TO DO
Return the listing that follows exactly, with no pictures included.
DATASET RECORDS below:
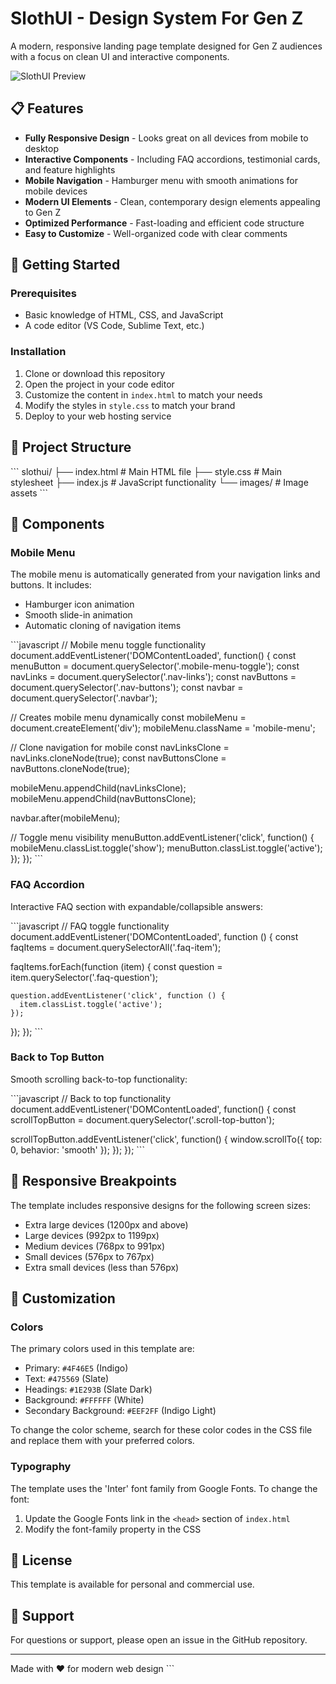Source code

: # SlothUI - Design System For Gen Z

A modern, responsive landing page template designed for Gen Z audiences with a focus on clean UI and interactive components.

![SlothUI Preview](images/soluthi.png)

## 📋 Features

- **Fully Responsive Design** - Looks great on all devices from mobile to desktop
- **Interactive Components** - Including FAQ accordions, testimonial cards, and feature highlights
- **Mobile Navigation** - Hamburger menu with smooth animations for mobile devices
- **Modern UI Elements** - Clean, contemporary design elements appealing to Gen Z
- **Optimized Performance** - Fast-loading and efficient code structure
- **Easy to Customize** - Well-organized code with clear comments

## 🚀 Getting Started

### Prerequisites

- Basic knowledge of HTML, CSS, and JavaScript
- A code editor (VS Code, Sublime Text, etc.)

### Installation

1. Clone or download this repository
2. Open the project in your code editor
3. Customize the content in `index.html` to match your needs
4. Modify the styles in `style.css` to match your brand
5. Deploy to your web hosting service

## 📁 Project Structure

\`\`\`
slothui/
├── index.html          # Main HTML file
├── style.css           # Main stylesheet
├── index.js            # JavaScript functionality
└── images/             # Image assets
\`\`\`

## 🧩 Components

### Mobile Menu

The mobile menu is automatically generated from your navigation links and buttons. It includes:

- Hamburger icon animation
- Smooth slide-in animation
- Automatic cloning of navigation items

\`\`\`javascript
// Mobile menu toggle functionality
document.addEventListener('DOMContentLoaded', function() {
  const menuButton = document.querySelector('.mobile-menu-toggle');
  const navLinks = document.querySelector('.nav-links');
  const navButtons = document.querySelector('.nav-buttons');
  const navbar = document.querySelector('.navbar');
  
  // Creates mobile menu dynamically
  const mobileMenu = document.createElement('div');
  mobileMenu.className = 'mobile-menu';
  
  // Clone navigation for mobile
  const navLinksClone = navLinks.cloneNode(true);
  const navButtonsClone = navButtons.cloneNode(true);
  
  mobileMenu.appendChild(navLinksClone);
  mobileMenu.appendChild(navButtonsClone);
  
  navbar.after(mobileMenu);
  
  // Toggle menu visibility
  menuButton.addEventListener('click', function() {
    mobileMenu.classList.toggle('show');
    menuButton.classList.toggle('active');
  });
});
\`\`\`

### FAQ Accordion

Interactive FAQ section with expandable/collapsible answers:

\`\`\`javascript
// FAQ toggle functionality
document.addEventListener('DOMContentLoaded', function () {
  const faqItems = document.querySelectorAll('.faq-item');

  faqItems.forEach(function (item) {
    const question = item.querySelector('.faq-question');

    question.addEventListener('click', function () {
      item.classList.toggle('active');
    });
  });
});
\`\`\`

### Back to Top Button

Smooth scrolling back-to-top functionality:

\`\`\`javascript
// Back to top functionality
document.addEventListener('DOMContentLoaded', function() {
  const scrollTopButton = document.querySelector('.scroll-top-button');
  
  scrollTopButton.addEventListener('click', function() {
    window.scrollTo({
      top: 0,
      behavior: 'smooth'
    });
  });
});
\`\`\`

## 📱 Responsive Breakpoints

The template includes responsive designs for the following screen sizes:

- Extra large devices (1200px and above)
- Large devices (992px to 1199px)
- Medium devices (768px to 991px)
- Small devices (576px to 767px)
- Extra small devices (less than 576px)

## 🎨 Customization

### Colors

The primary colors used in this template are:

- Primary: `#4F46E5` (Indigo)
- Text: `#475569` (Slate)
- Headings: `#1E293B` (Slate Dark)
- Background: `#FFFFFF` (White)
- Secondary Background: `#EEF2FF` (Indigo Light)

To change the color scheme, search for these color codes in the CSS file and replace them with your preferred colors.

### Typography

The template uses the 'Inter' font family from Google Fonts. To change the font:

1. Update the Google Fonts link in the `<head>` section of `index.html`
2. Modify the font-family property in the CSS

## 📄 License

This template is available for personal and commercial use.

## 🤝 Support

For questions or support, please open an issue in the GitHub repository.

---

Made with ❤️ for modern web design
\`\`\`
End of DATASET RECORDS.
ANSWER AREA
Source code

: # SlothUI - Design System For Gen Z

A modern, responsive landing page template designed for Gen Z audiences with a focus on clean UI and interactive components.

![SlothUI Preview](images/soluthi.png)

## 📋 Features

- **Fully Responsive Design** - Looks great on all devices from mobile to desktop
- **Interactive Components** - Including FAQ accordions, testimonial cards, and feature highlights
- **Mobile Navigation** - Hamburger menu with smooth animations for mobile devices
- **Modern UI Elements** - Clean, contemporary design elements appealing to Gen Z
- **Optimized Performance** - Fast-loading and efficient code structure
- **Easy to Customize** - Well-organized code with clear comments

## 🚀 Getting Started

### Prerequisites

- Basic knowledge of HTML, CSS, and JavaScript
- A code editor (VS Code, Sublime Text, etc.)

### Installation

1. Clone or download this repository
2. Open the project in your code editor
3. Customize the content in `index.html` to match your needs
4. Modify the styles in `style.css` to match your brand
5. Deploy to your web hosting service

## 📁 Project Structure

\`\`\`
slothui/
├── index.html          # Main HTML file
├── style.css           # Main stylesheet
├── index.js            # JavaScript functionality
└── images/             # Image assets
\`\`\`

## 🧩 Components

### Mobile Menu

The mobile menu is automatically generated from your navigation links and buttons. It includes:

- Hamburger icon animation
- Smooth slide-in animation
- Automatic cloning of navigation items

\`\`\`javascript
// Mobile menu toggle functionality
document.addEventListener('DOMContentLoaded', function() {
  const menuButton = document.querySelector('.mobile-menu-toggle');
  const navLinks = document.querySelector('.nav-links');
  const navButtons = document.querySelector('.nav-buttons');
  const navbar = document.querySelector('.navbar');
  
  // Creates mobile menu dynamically
  const mobileMenu = document.createElement('div');
  mobileMenu.className = 'mobile-menu';
  
  // Clone navigation for mobile
  const navLinksClone = navLinks.cloneNode(true);
  const navButtonsClone = navButtons.cloneNode(true);
  
  mobileMenu.appendChild(navLinksClone);
  mobileMenu.appendChild(navButtonsClone);
  
  navbar.after(mobileMenu);
  
  // Toggle menu visibility
  menuButton.addEventListener('click', function() {
    mobileMenu.classList.toggle('show');
    menuButton.classList.toggle('active');
  });
});
\`\`\`

### FAQ Accordion

Interactive FAQ section with expandable/collapsible answers:

\`\`\`javascript
// FAQ toggle functionality
document.addEventListener('DOMContentLoaded', function () {
  const faqItems = document.querySelectorAll('.faq-item');

  faqItems.forEach(function (item) {
    const question = item.querySelector('.faq-question');

    question.addEventListener('click', function () {
      item.classList.toggle('active');
    });
  });
});
\`\`\`

### Back to Top Button

Smooth scrolling back-to-top functionality:

\`\`\`javascript
// Back to top functionality
document.addEventListener('DOMContentLoaded', function() {
  const scrollTopButton = document.querySelector('.scroll-top-button');
  
  scrollTopButton.addEventListener('click', function() {
    window.scrollTo({
      top: 0,
      behavior: 'smooth'
    });
  });
});
\`\`\`

## 📱 Responsive Breakpoints

The template includes responsive designs for the following screen sizes:

- Extra large devices (1200px and above)
- Large devices (992px to 1199px)
- Medium devices (768px to 991px)
- Small devices (576px to 767px)
- Extra small devices (less than 576px)

## 🎨 Customization

### Colors

The primary colors used in this template are:

- Primary: `#4F46E5` (Indigo)
- Text: `#475569` (Slate)
- Headings: `#1E293B` (Slate Dark)
- Background: `#FFFFFF` (White)
- Secondary Background: `#EEF2FF` (Indigo Light)

To change the color scheme, search for these color codes in the CSS file and replace them with your preferred colors.

### Typography

The template uses the 'Inter' font family from Google Fonts. To change the font:

1. Update the Google Fonts link in the `<head>` section of `index.html`
2. Modify the font-family property in the CSS

## 📄 License

This template is available for personal and commercial use.

## 🤝 Support

For questions or support, please open an issue in the GitHub repository.

---

Made with ❤️ for modern web design
\`\`\`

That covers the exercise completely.